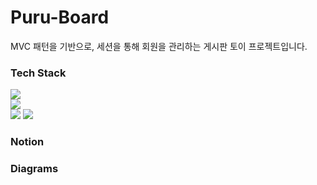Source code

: # Puru-Board
MVC 패턴을 기반으로, 세션을 통해 회원을 관리하는 게시판 토이 프로젝트입니다.

### Tech Stack
<img src="https://img.shields.io/badge/Spring%20Boot%202.7.5-6DB33F?style=flat-square&logo=SpringBoot&logoColor=white"/></a>
</br>
<img src="https://img.shields.io/badge/Java11-007396?style=flat-square&logoColor=white"/></a></br>
<img src="https://img.shields.io/badge/MySQL-4479A1?style=flat-square&logoColor=white"/></a>
<img src="https://img.shields.io/badge/Hibernate-59666C?style=flat-square&logo=Hibernate&logoColor=white"/></a>

### Notion

### Diagrams

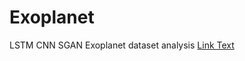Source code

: # Exoplanet
LSTM CNN SGAN Exoplanet dataset analysis
[Link Text](https://github.com/Aktharnvdv/Exoplanet/blob/main/exoplanet_visualize.ipynb)
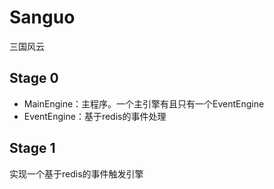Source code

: # Sanguo
三国风云

## Stage 0
 - MainEngine：主程序。一个主引擎有且只有一个EventEngine
 - EventEngine：基于redis的事件处理

## Stage 1
实现一个基于redis的事件触发引擎
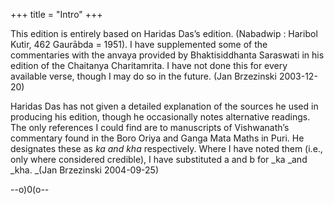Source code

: +++
title = "Intro"
+++

This edition is entirely based on Haridas Das’s edition. (Nabadwip : Haribol Kutir, 462 Gaurābda = 1951). I have supplemented some of the commentaries with the anvaya provided by Bhaktisiddhanta Saraswati in his edition of the Chaitanya Charitamrita. I have not done this for every available verse, though I may do so in the future. (Jan Brzezinski 2003-12-20)

Haridas Das has not given a detailed explanation of the sources he used in producing his edition, though he occasionally notes alternative readings. The only references I could find are to manuscripts of Vishwanath’s commentary found in the Boro Oriya and Ganga Mata Maths in Puri. He designates these as _ka _and_ kha_ respectively. Where I have noted them (i.e., only where considered credible), I have substituted a and b for _ka _and _kha. _(Jan Brzezinski 2004-09-25)

--o)0(o--
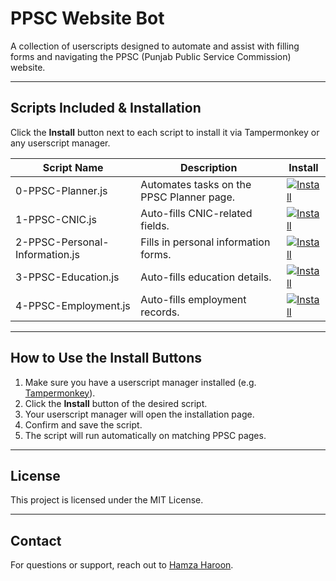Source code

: # PPSC Website Bot

A collection of userscripts designed to automate and assist with filling forms and navigating the PPSC (Punjab Public Service Commission) website.

---

## Scripts Included & Installation

Click the **Install** button next to each script to install it via Tampermonkey or any userscript manager.

| Script Name                  | Description                          | Install |
|-----------------------------|------------------------------------|---------|
| 0-PPSC-Planner.js            | Automates tasks on the PPSC Planner page. | [![Install](https://img.shields.io/badge/Install-0--PPSC--Planner.js-brightgreen)](https://github.com/hamzaharoon1314/PPSC-Website-Bot/raw/main/0-PPSC-Planner.js) |
| 1-PPSC-CNIC.js               | Auto-fills CNIC-related fields.    | [![Install](https://img.shields.io/badge/Install-1--PPSC--CNIC.js-brightgreen)](https://github.com/hamzaharoon1314/PPSC-Website-Bot/raw/main/1-PPSC-CNIC.js) |
| 2-PPSC-Personal-Information.js | Fills in personal information forms. | [![Install](https://img.shields.io/badge/Install-2--PPSC--Personal--Information.js-brightgreen)](https://github.com/hamzaharoon1314/PPSC-Website-Bot/raw/main/2-PPSC-Personal-Information.js) |
| 3-PPSC-Education.js          | Auto-fills education details.      | [![Install](https://img.shields.io/badge/Install-3--PPSC--Education.js-brightgreen)](https://github.com/hamzaharoon1314/PPSC-Website-Bot/raw/main/3-PPSC-Education.js) |
| 4-PPSC-Employment.js         | Auto-fills employment records.     | [![Install](https://img.shields.io/badge/Install-4--PPSC--Employment.js-brightgreen)](https://github.com/hamzaharoon1314/PPSC-Website-Bot/raw/main/4-PPSC-Employment.js) |

---

## How to Use the Install Buttons

1. Make sure you have a userscript manager installed (e.g. [Tampermonkey](https://www.tampermonkey.net/)).
2. Click the **Install** button of the desired script.
3. Your userscript manager will open the installation page.
4. Confirm and save the script.
5. The script will run automatically on matching PPSC pages.

---

## License

This project is licensed under the MIT License.

---

## Contact

For questions or support, reach out to [Hamza Haroon](https://github.com/hamzaharoon1314).

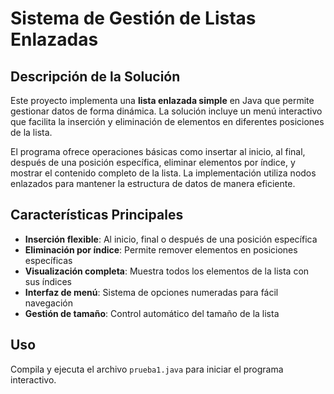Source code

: # Sistema de Gestión de Listas Enlazadas

## Descripción de la Solución

Este proyecto implementa una **lista enlazada simple** en Java que permite gestionar datos de forma dinámica. La solución incluye un menú interactivo que facilita la inserción y eliminación de elementos en diferentes posiciones de la lista.

El programa ofrece operaciones básicas como insertar al inicio, al final, después de una posición específica, eliminar elementos por índice, y mostrar el contenido completo de la lista. La implementación utiliza nodos enlazados para mantener la estructura de datos de manera eficiente.

## Características Principales

- **Inserción flexible**: Al inicio, final o después de una posición específica
- **Eliminación por índice**: Permite remover elementos en posiciones específicas
- **Visualización completa**: Muestra todos los elementos de la lista con sus índices
- **Interfaz de menú**: Sistema de opciones numeradas para fácil navegación
- **Gestión de tamaño**: Control automático del tamaño de la lista

## Uso

Compila y ejecuta el archivo `prueba1.java` para iniciar el programa interactivo.

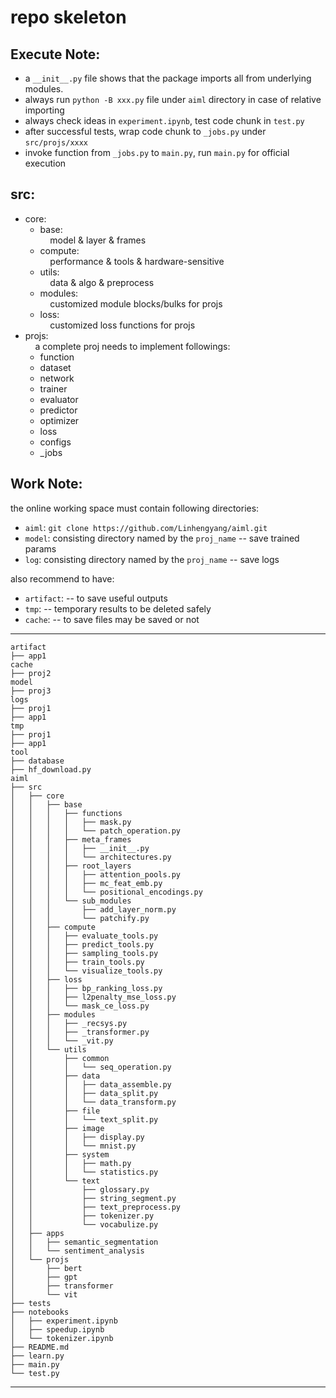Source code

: # repo skeleton  
## Execute Note:  
* a `__init__.py` file shows that the package imports all from underlying modules.  
* always run `python -B xxx.py` file under `aiml` directory in case of relative importing  
* always check ideas in `experiment.ipynb`, test code chunk in `test.py`
* after successful tests, wrap code chunk to `_jobs.py` under `src/projs/xxxx`
* invoke function from `_jobs.py` to `main.py`, run `main.py` for official execution

## src:
* core:
    * base:  
    &nbsp;&nbsp;&nbsp;&nbsp;model & layer & frames
    * compute:  
    &nbsp;&nbsp;&nbsp;&nbsp;performance & tools & hardware-sensitive  
    * utils:  
    &nbsp;&nbsp;&nbsp;&nbsp;data & algo & preprocess  
    * modules:  
    &nbsp;&nbsp;&nbsp;&nbsp;customized module blocks/bulks for projs
    * loss:  
    &nbsp;&nbsp;&nbsp;&nbsp;customized loss functions for projs
* projs:  
&nbsp;&nbsp;&nbsp;&nbsp;a complete proj needs to implement followings:
    * function
    * dataset
    * network
    * trainer
    * evaluator
    * predictor
    * optimizer
    * loss
    * configs
    * _jobs


## Work Note:

the online working space must contain following directories:  
* `aiml`: `git clone https://github.com/Linhengyang/aiml.git`
* `model`: consisting directory named by the `proj_name` -- save trained params
* `log`: consisting directory named by the `proj_name`  -- save logs


also recommend to have:
* `artifact`: -- to save useful outputs
* `tmp`: -- temporary results to be deleted safely
* `cache`: -- to save files may be saved or not

---
    artifact
    ├── app1
    cache
    ├── proj2
    model
    ├── proj3
    logs
    ├── proj1
    ├── app1
    tmp
    ├── proj1
    ├── app1
    tool
    ├── database
    ├── hf_download.py
    aiml
    ├── src
    │   ├── core
    │   │   ├── base
    │   │   │   ├── functions
    │   │   │   │   ├── mask.py
    │   │   │   │   └── patch_operation.py
    │   │   │   ├── meta_frames
    │   │   │   │   ├── __init__.py
    │   │   │   │   └── architectures.py
    │   │   │   ├── root_layers
    │   │   │   │   ├── attention_pools.py
    │   │   │   │   ├── mc_feat_emb.py
    │   │   │   │   └── positional_encodings.py
    │   │   │   └── sub_modules
    │   │   │       ├── add_layer_norm.py
    │   │   │       └── patchify.py
    │   │   ├── compute
    │   │   │   ├── evaluate_tools.py
    │   │   │   ├── predict_tools.py
    │   │   │   ├── sampling_tools.py
    │   │   │   ├── train_tools.py
    │   │   │   └── visualize_tools.py
    │   │   ├── loss
    │   │   │   ├── bp_ranking_loss.py
    │   │   │   ├── l2penalty_mse_loss.py
    │   │   │   └── mask_ce_loss.py
    │   │   ├── modules
    │   │   │   ├── _recsys.py
    │   │   │   ├── _transformer.py
    │   │   │   └── _vit.py
    │   │   └── utils
    │   │       ├── common
    │   │       │   └── seq_operation.py
    │   │       ├── data
    │   │       │   ├── data_assemble.py
    │   │       │   ├── data_split.py
    │   │       │   └── data_transform.py
    │   │       ├── file
    │   │       │   └── text_split.py
    │   │       ├── image
    │   │       │   ├── display.py
    │   │       │   └── mnist.py
    │   │       ├── system
    │   │       │   ├── math.py
    │   │       │   └── statistics.py
    │   │       └── text
    │   │           ├── glossary.py
    │   │           ├── string_segment.py
    │   │           ├── text_preprocess.py
    │   │           ├── tokenizer.py
    │   │           └── vocabulize.py
    │   ├── apps
    │   │   ├── semantic_segmentation
    │   │   └── sentiment_analysis
    │   └── projs
    │       ├── bert
    │       ├── gpt
    │       ├── transformer
    │       └── vit
    ├── tests
    ├── notebooks
    │   ├── experiment.ipynb
    │   ├── speedup.ipynb
    │   └── tokenizer.ipynb
    ├── README.md
    ├── learn.py
    ├── main.py
    └── test.py
---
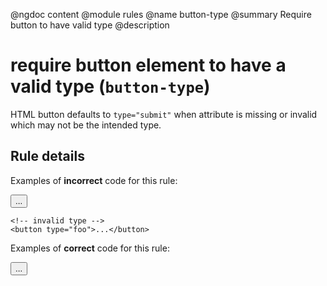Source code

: @ngdoc content
@module rules
@name button-type
@summary Require button to have valid type
@description

# require button element to have a valid type (`button-type`)

HTML button defaults to `type="submit"` when attribute is missing or invalid
which may not be the intended type.

## Rule details

Examples of **incorrect** code for this rule:

<validate name="incorrenct" rules="button-type">
    <!-- missing type -->
    <button>...</button>

    <!-- invalid type -->
    <button type="foo">...</button>
</validate>

Examples of **correct** code for this rule:

<validate name="correct" rules="button-type">
    <button type="button">...</button>
</validate>
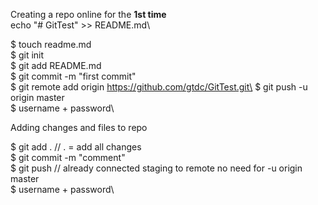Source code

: 
Creating a repo online for the <b>1st time</b>\
echo "# GitTest" >> README.md\

$ touch readme.md\
$ git init\
$ git add README.md\
$ git commit -m "first commit"\
$ git remote add origin https://github.com/gtdc/GitTest.git\
$ git push -u origin master\
$ username + password\

Adding changes and files to repo

$ git add . 				// . = add all changes\
$ git commit -m "comment"\
$ git push					// already connected staging to remote no need for -u origin master\
$ username + password\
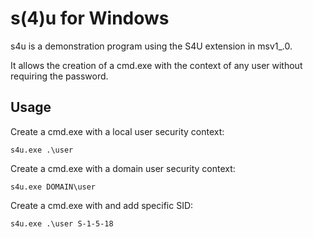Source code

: # s(4)u for Windows #

s4u is a demonstration program using the S4U extension in msv1_.0.

It allows the creation of a cmd.exe with the context of any user without requiring the password.

## Usage ##

Create a cmd.exe with a local user security context:

    s4u.exe .\user

Create a cmd.exe with a domain user security context:

    s4u.exe DOMAIN\user

Create a cmd.exe with and add specific SID:

    s4u.exe .\user S-1-5-18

■ Task instructions:
For each line of the material that includes the word "artifact", make a copy.

■ Exercise response:
* `artifact`: -- to save useful outputs
    artifact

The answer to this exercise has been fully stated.